Hermes Sales Trail Estimates as Japanese Revenue Declines

Hermes International SCA (RMS), the maker of Kelly handbags, reported second-quarter sales that trailed estimates as the weakness of the yen and a higher Japanese sales tax weighed on growth. The shares fell the most since April.

Revenue climbed 5.8 percent to 963.4 million euros ($1.3 billion), Paris-based Hermes said today in a statement. Analysts predicted 971 million euros, according to the median of 11 estimates compiled by Bloomberg.

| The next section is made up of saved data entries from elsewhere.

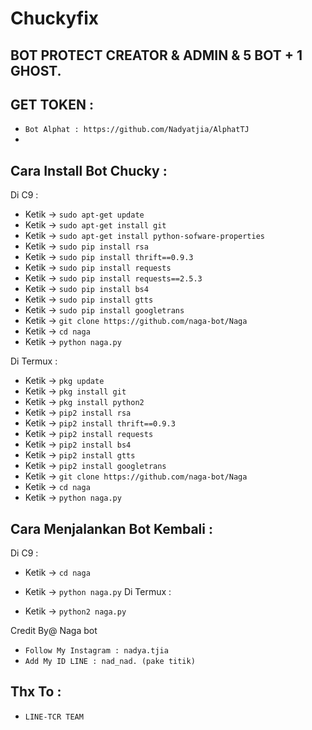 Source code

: # Chuckyfix
BOT PROTECT CREATOR & ADMIN & 5 BOT + 1 GHOST.
------
GET TOKEN :
------
- `Bot Alphat : https://github.com/Nadyatjia/AlphatTJ`
-
Cara Install Bot Chucky :
------
Di C9 :
- Ketik -> `sudo apt-get update`
- Ketik -> `sudo apt-get install git`
- Ketik -> `sudo apt-get install python-sofware-properties`
- Ketik -> `sudo pip install rsa`
- Ketik -> `sudo pip install thrift==0.9.3`
- Ketik -> `sudo pip install requests`
- Ketik -> `sudo pip install requests==2.5.3`
- Ketik -> `sudo pip install bs4`
- Ketik -> `sudo pip install gtts`
- Ketik -> `sudo pip install googletrans`
- Ketik -> `git clone https://github.com/naga-bot/Naga`
- Ketik -> `cd naga`
- Ketik -> `python naga.py`

Di Termux :
- Ketik -> `pkg update`
- Ketik -> `pkg install git`
- Ketik -> `pkg install python2`
- Ketik -> `pip2 install rsa`
- Ketik -> `pip2 install thrift==0.9.3`
- Ketik -> `pip2 install requests`
- Ketik -> `pip2 install bs4`
- Ketik -> `pip2 install gtts`
- Ketik -> `pip2 install googletrans`
- Ketik -> `git clone https://github.com/naga-bot/Naga`
- Ketik -> `cd naga`
- Ketik -> `python naga.py`

Cara Menjalankan Bot Kembali :
------
Di C9 :
- Ketik -> `cd naga`
- Ketik -> `python naga.py`
Di Termux :

- Ketik -> `python2 naga.py`

Credit By@ Naga bot
- `Follow My Instagram : nadya.tjia`
- `Add My ID LINE : nad_nad. (pake titik)`

Thx To :
------
- `LINE-TCR TEAM`

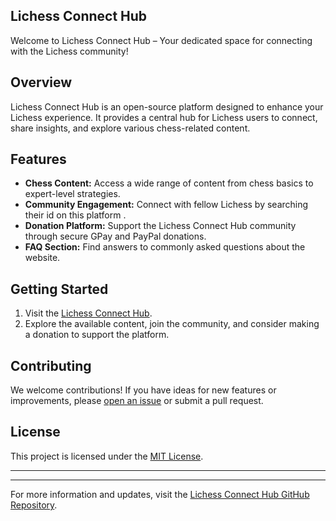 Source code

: ## Lichess Connect Hub

Welcome to Lichess Connect Hub – Your dedicated space for connecting with the Lichess community!

## Overview

Lichess Connect Hub is an open-source platform designed to enhance your Lichess experience. It provides a central hub for Lichess users to connect, share insights, and explore various chess-related content.

## Features

- **Chess Content:** Access a wide range of content from chess basics to expert-level strategies.
- **Community Engagement:** Connect with fellow Lichess by searching their id on this platform .
- **Donation Platform:** Support the Lichess Connect Hub community through secure GPay and PayPal donations.
- **FAQ Section:** Find answers to commonly asked questions about the website.

## Getting Started

1. Visit the [Lichess Connect Hub](https://your-lichess-connect-hub-url.com).
2. Explore the available content, join the community, and consider making a donation to support the platform.

## Contributing

We welcome contributions! If you have ideas for new features or improvements, please [open an issue](https://github.com/your-github-username/your-lichess-connect-hub-repo/issues) or submit a pull request.

## License

This project is licensed under the [MIT License](LICENSE).

---


---

For more information and updates, visit the [Lichess Connect Hub GitHub Repository](https://github.com/your-github-username/your-lichess-connect-hub-repo).

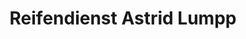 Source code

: ---
title: "Reifendienst Astrid Lumpp"
url: /willebadessen/reifendienst-astrid-lumpp/
shop: Reifen
--- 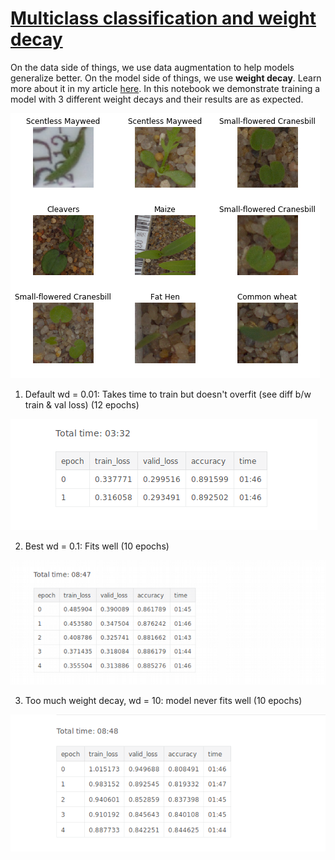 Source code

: # [Multiclass classification and weight decay](https://github.com/dipam7/fastai/tree/master/deep_learning/course1/lesson5)

On the data side of things, we use data augmentation to help models generalize better. On the model side of things, we use **weight decay**. Learn more about it in my article [here](https://medium.com/@dipam44/this-thing-called-weight-decay-a7cd4bcfccab).
In this notebook we demonstrate training a model with 3 different weight decays and their results are as expected.

![Sample image](https://github.com/dipam7/fastai/blob/master/deep_learning/course1/lesson5/images/image_1.png)

1. Default wd = 0.01: Takes time to train but doesn't overfit (see diff b/w train & val loss) (12 epochs)

![Sample image](https://github.com/dipam7/fastai/blob/master/deep_learning/course1/lesson5/images/image_2.png)

2. Best wd = 0.1: Fits well (10 epochs)

![Sample image](https://github.com/dipam7/fastai/blob/master/deep_learning/course1/lesson5/images/image_3.png)

3. Too much weight decay, wd = 10: model never fits well (10 epochs)

![Sample image](https://github.com/dipam7/fastai/blob/master/deep_learning/course1/lesson5/images/image_4.png)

Sales excluding currency swings rose 9.6 percent, slowing from the first-quarter.

The first-half operating margin should be “close” to 32.4 percent and “slightly lower” than the 33.1 percent reached in the same period last year because of the currency effect, Hermes said. The company, which is expanding French production and global distribution, said in April the investments plus the weakness of the Japanese yen would weigh on 2014 profitability.

While sales trailed consensus estimates in all regions except Asia-Pacific, the “all-important” leather-goods and saddlery unit matched the 10 percent gain predicted by analysts, said Exane BNP Paribas analyst Luca Solca. “Management hints that increased capacity should continue to support growth.”

Hermes shares fell 2.7 percent to 260.50 euros at 9:17 a.m. in Paris, giving the silk-tie maker a market value of 27.5 billion euros.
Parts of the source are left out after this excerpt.